Выход в широкий прокат "Королевы" позволяет оперативно отследить, за что актрисе Хелен Миррен только что дали "Оскара" — за изображение монархии с человеческим лицом, которое чуть было не ударило в грязь из-за трагической гибели принцессы Дианы в 1997 году. Героические королевские потуги его сохранить наблюдала ЛИДИЯ МАСЛОВА.
"Королева", безусловно, подарок любителям классического познавательного кинематографа, проливающего свет на сомнительные моменты новейшей истории. Она с самого начала выглядит мало отличающейся от истории древнейшей, благодаря цитате из Шекспира, проницательно заметившего, что голова, вынужденная носить корону, неизбежно испытывает некоторый дискомфорт. Содержимое одной такой богоизбранной головы составляет содержание фильма, подтверждающего самые худшие зрительские подозрения: ничем эксклюзивным царские мозги от среднестатистических не отличаются и лежащая на них десятилетиями нагрузка не особенно помогает их накачать.
Быть королевой в прозаическом понимании авторов фильма — довольно рутинная работа, заключающаяся в необходимости постоянно помнить, как правильно себя вести, и не давать окружающим об этом забывать. Однако если в начале мы наблюдаем героиню Хелен Миррен отточившей это мастерство до автоматизма, то в дальнейшем оно обесценивается с каждой секундой, не выдерживая проверки нештатной ситуацией, каковой оказывается романтическая гибель ее бывшей невестки.
Несмотря на то что в соответствии со своим статусом королева частенько выключает человечность и смотрит на окружающих смертных абсолютно бессмысленным вежливым взглядом, будто собственный парадный портрет, все равно сразу видно, что она, в общем-то, не зверь. Ни капли зла нет в той порядочной пожилой тетеньке с отекшими ногами, которую Хелен Миррен играет с сосредоточенностью актрисы, знающей, что роль, почти лишенная внешних эмоциональных проявлений, не пытка, а редкий шанс. Елизавета II хочет одного — чтобы все было, как обычно, по протоколу, по заведенному не ею испокон веков регламенту, а ее упорно пытаются убедить, что бывают исключения. Больше всех старается свежеиспеченный премьер-министр Тони Блэр, всенародно выбранный три месяца назад, а потому уверенный, что знает британский народ лучше королевы, пребывающей в красивых иллюзиях о своих подданных — невозмутимых англосаксах, больше всего на свете уважающих способность скрывать свои чувства.

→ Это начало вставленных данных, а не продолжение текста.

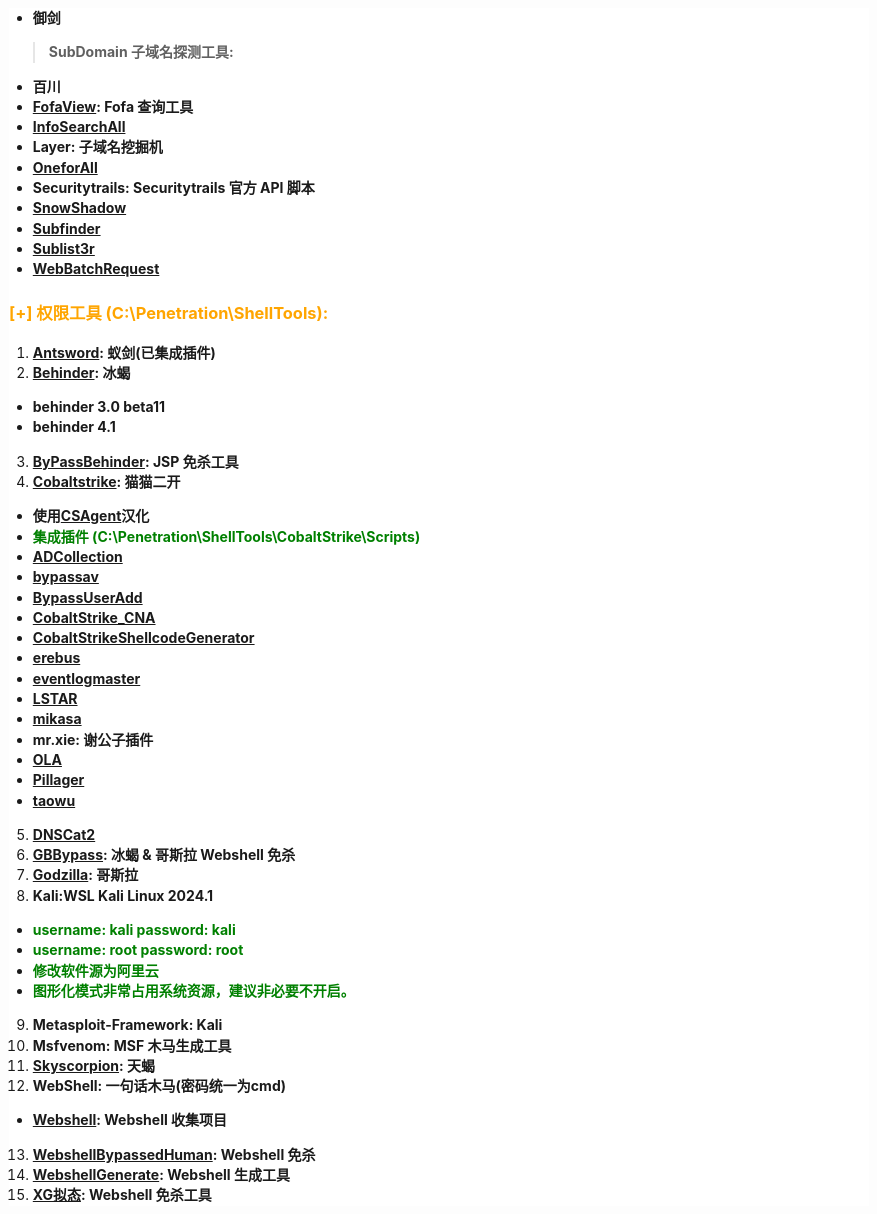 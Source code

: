  - **御剑**
> **SubDomain 子域名探测工具:**
 - **百川**
 - **[FofaView](https://github.com/wgpsec/fofa_viewer): Fofa 查询工具**
 - **[InfoSearchAll](https://github.com/ExpLangcn/InfoSearchAll)**
 - **Layer: 子域名挖掘机**
 - **[OneforAll](https://github.com/shmilylty/OneForAll)**
 - **Securitytrails: Securitytrails 官方 API 脚本**
 - **[SnowShadow](https://github.com/jinsezlb/SnowShadow)**
 - **[Subfinder](https://github.com/projectdiscovery/subfinder)**
 - **[Sublist3r](https://github.com/aboul3la/Sublist3r)**
 - **[WebBatchRequest](https://github.com/ScriptKid-Beta/WebBatchRequest)**

### <font color=orange>**[+] 权限工具 (C:\Penetration\ShellTools):**</font>

1. **[Antsword](https://github.com/AntSwordProject/AntSword-Loader): 蚁剑(已集成插件)**
2. **[Behinder](https://github.com/rebeyond/Behinder): 冰蝎**
 - **behinder 3.0 beta11**
 - **behinder 4.1**
3. **[ByPassBehinder](https://github.com/czz1233/GBByPass): JSP 免杀工具**
4. **[Cobaltstrike](https://github.com/TryGOTry/CobaltStrike_Cat_4.5): 猫猫二开**
 - **使用[CSAgent](https://github.com/Twi1ight/CSAgent)汉化**
 - <font color=green>**集成插件 (C:\Penetration\ShellTools\CobaltStrike\Scripts)**</font>
 - **[ADCollection](https://github.com/lengjibo/RedTeamTools)**
 - **[bypassav](https://github.com/hack2fun/BypassAV)**
 - **[BypassUserAdd](https://github.com/crisprss/BypassUserAdd)**
 - **[CobaltStrike_CNA](https://github.com/yanghaoi/CobaltStrike_CNA)**
 - **[CobaltStrikeShellcodeGenerator](https://github.com/RCStep/CSSG)**
 - **[erebus](https://github.com/DeEpinGh0st/Erebus)**
 - **[eventlogmaster](https://github.com/QAX-A-Team/EventLogMaster)**
 - **[LSTAR](https://github.com/lintstar/LSTAR)**
 - **[mikasa](https://github.com/Mikasazero)**
 - **mr.xie: 谢公子插件**
 - **[OLA](https://github.com/Sec-Fork/OLa)**
 - **[Pillager](https://github.com/qwqdanchun/Pillager)**
 - **[taowu](https://github.com/pandasec888/taowu-cobalt-strike)**
5. **[DNSCat2](https://github.com/iagox86/dnscat2)**
6. **[GBBypass](https://github.com/czz1233/GBByPass): 冰蝎 & 哥斯拉 Webshell 免杀**
7. **[Godzilla](https://github.com/BeichenDream/Godzilla): 哥斯拉**
8. **Kali:WSL Kali Linux 2024.1**
 - <font color=green>**username: kali password: kali**</font>
 - <font color=green>**username: root password: root**</font>
 - <font color=green>**修改软件源为阿里云**</font>
 - <font color=green>**图形化模式非常占用系统资源，建议非必要不开启。**</font>
9. **Metasploit-Framework: Kali**
10. **Msfvenom: MSF 木马生成工具**
11. **[Skyscorpion](https://github.com/shack2/skyscorpion): 天蝎**
12. **WebShell: 一句话木马(密码统一为cmd)**
 - **[Webshell](https://github.com/tennc/webshell): Webshell 收集项目**
13. **[WebshellBypassedHuman](https://github.com/Macr0phag3/webshell-bypassed-human): Webshell 免杀**
14. **[WebshellGenerate](https://github.com/cseroad/Webshell_Generate): Webshell 生成工具**
15. **[XG拟态](https://github.com/xiaogang000/XG_NTAI): Webshell 免杀工具**
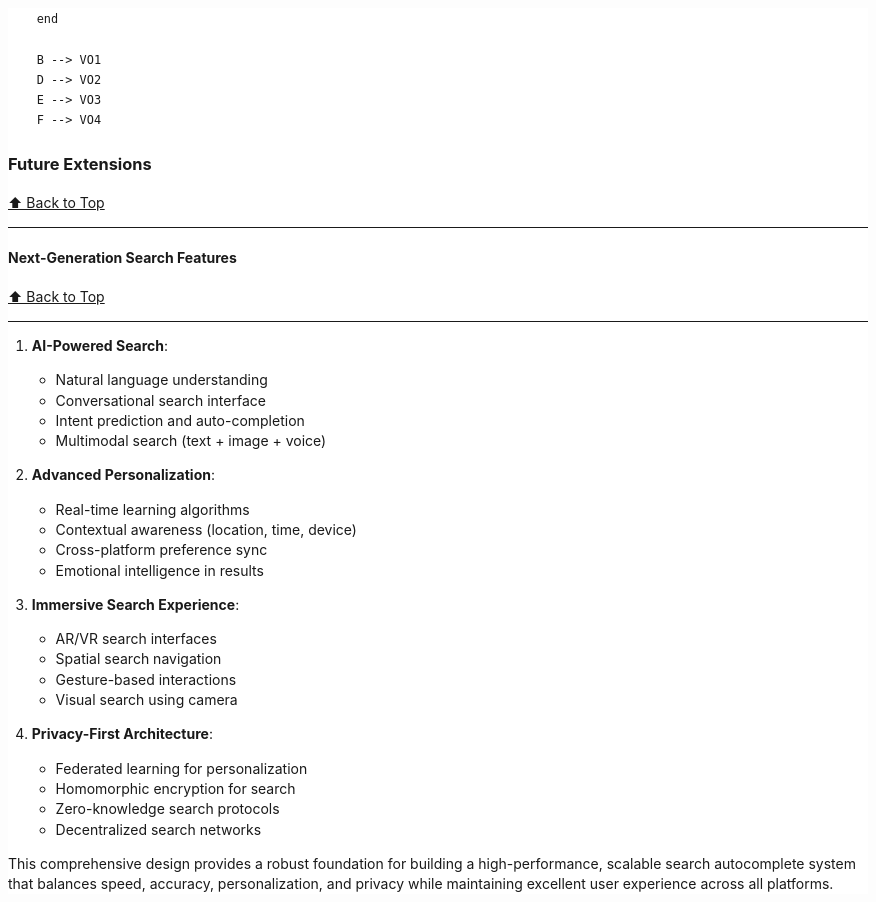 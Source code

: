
 ```mermaid
    end
    
    B --> VO1
    D --> VO2
    E --> VO3
    F --> VO4
```

### Future Extensions

[⬆️ Back to Top](#--table-of-contents)

---


#### Next-Generation Search Features

[⬆️ Back to Top](#--table-of-contents)

---


1. **AI-Powered Search**:
   - Natural language understanding
   - Conversational search interface
   - Intent prediction and auto-completion
   - Multimodal search (text + image + voice)

2. **Advanced Personalization**:
   - Real-time learning algorithms
   - Contextual awareness (location, time, device)
   - Cross-platform preference sync
   - Emotional intelligence in results

3. **Immersive Search Experience**:
   - AR/VR search interfaces
   - Spatial search navigation
   - Gesture-based interactions
   - Visual search using camera

4. **Privacy-First Architecture**:
   - Federated learning for personalization
   - Homomorphic encryption for search
   - Zero-knowledge search protocols
   - Decentralized search networks

This comprehensive design provides a robust foundation for building a high-performance, scalable search autocomplete system that balances speed, accuracy, personalization, and privacy while maintaining excellent user experience across all platforms.  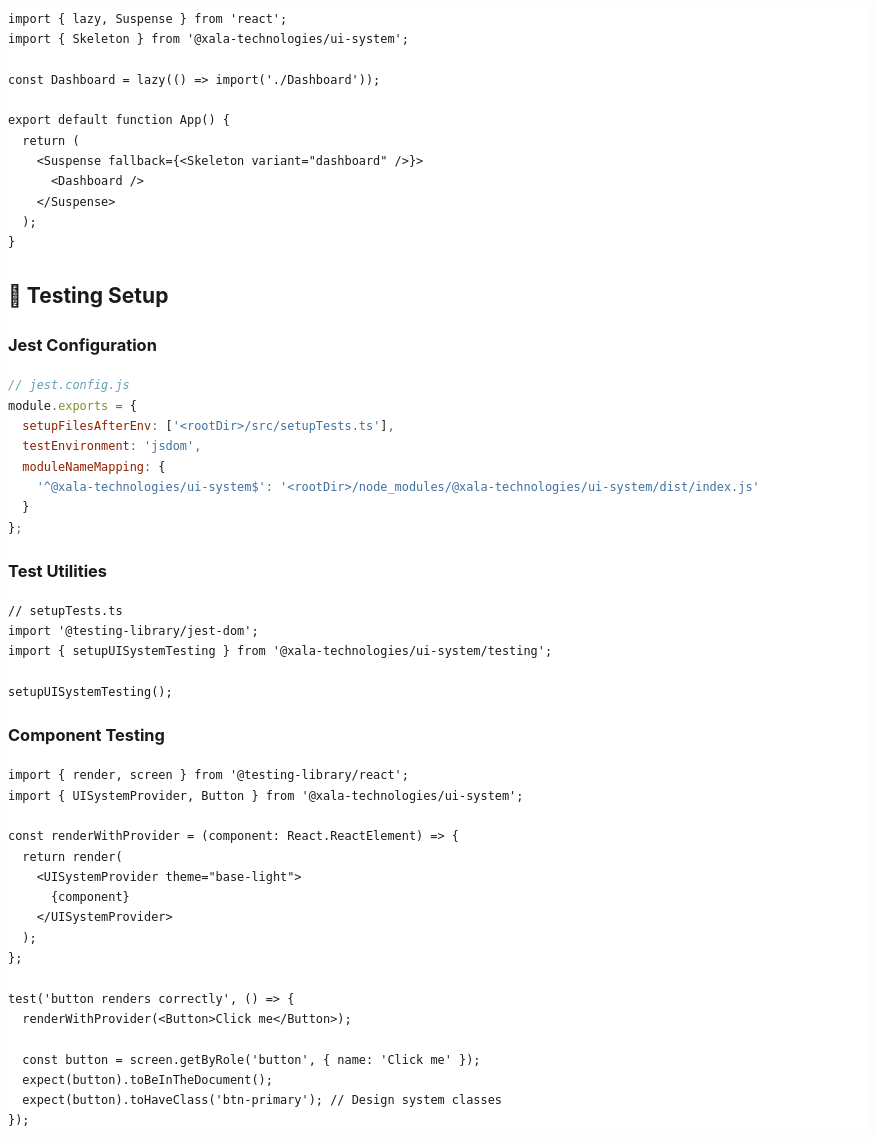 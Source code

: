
 ```tsx
import { lazy, Suspense } from 'react';
import { Skeleton } from '@xala-technologies/ui-system';

const Dashboard = lazy(() => import('./Dashboard'));

export default function App() {
  return (
    <Suspense fallback={<Skeleton variant="dashboard" />}>
      <Dashboard />
    </Suspense>
  );
}
```

## 🧪 **Testing Setup**

### **Jest Configuration**

```javascript
// jest.config.js
module.exports = {
  setupFilesAfterEnv: ['<rootDir>/src/setupTests.ts'],
  testEnvironment: 'jsdom',
  moduleNameMapping: {
    '^@xala-technologies/ui-system$': '<rootDir>/node_modules/@xala-technologies/ui-system/dist/index.js'
  }
};
```

### **Test Utilities**

```tsx
// setupTests.ts
import '@testing-library/jest-dom';
import { setupUISystemTesting } from '@xala-technologies/ui-system/testing';

setupUISystemTesting();
```

### **Component Testing**

```tsx
import { render, screen } from '@testing-library/react';
import { UISystemProvider, Button } from '@xala-technologies/ui-system';

const renderWithProvider = (component: React.ReactElement) => {
  return render(
    <UISystemProvider theme="base-light">
      {component}
    </UISystemProvider>
  );
};

test('button renders correctly', () => {
  renderWithProvider(<Button>Click me</Button>);
  
  const button = screen.getByRole('button', { name: 'Click me' });
  expect(button).toBeInTheDocument();
  expect(button).toHaveClass('btn-primary'); // Design system classes
});
```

За годы правления Елизаветы II, первым премьером которой был Черчилль, народец словно подменили — Стивен Фрирз без специальной тенденциозности показывает объективно существующий расовый расклад на лондонских улицах, где преобладают цветные, меняющие общий эмоциональный фон в сторону большей искренности и готовности чуть что рвануть рубаху на груди.
Проблема королевы только в том, что ей не докладывали об этих изменениях и о том, что теперь, чтобы заслужить одобрение народа, который ей, как ни странно, искренне небезразличен, надо вести себя несколько раскованней и непосредственней, чем она привыкла. Первым, кто открывает Елизавете глаза, становится Тони Блэр, который в исполнении Майкла Шина сочетает умение держать нос по ветру и неподдельную симпатию к королеве, несмотря даже на шипение его отвратительной жены (Хелен Маккрори), озвучивающей все самые забубенные завистливые пошлости насчет отжившей свое монархии, паразитирующей на горбу трудового народа: "Засели там на своих сорока акрах..."
А симпатизировать героине Хелен Миррен действительно есть за что — и прежде всего за такое малопривлекательное качество, как упертость: как с самого начала королева не понимает, почему должна изображать любовь к Диане, которую совершенно не любила, так и сохраняет это непонимание до конца, хотя и идет на популистские шаги и заигрывает с общественностью, якобы обезумевшей от горя. Жалко, Стивен Фрирз старается держаться прилично, подобно своей героине, и не договаривает мысль, что все эти безутешные страдальцы, завалившие забор Букингемского дворца цветами и записками невинно убиенной принцессе, с таким же успехом могли обвинить в ее гибели не только черствых Виндзоров, но и самих себя.
Если автокатастрофу, в которой разбилась Диана, и спровоцировали папарацци, то сделали они это исключительно из стремления угодить народу, жаждущему новых подробностей о личной жизни своей любимицы, которая по ходу фильма ненавязчиво, так, что не подкопаешься к авторам с упреками в жестокости, сравнивается с вышедшим из леса оленем, на которого королева любуется в своей шотландской резиденции: красивое, конечно, животное, и грустно видеть его бессмысленно подстреленным каким-то президентом инвестиционного фонда, но все-таки это еще не повод приспускать государственный флаг.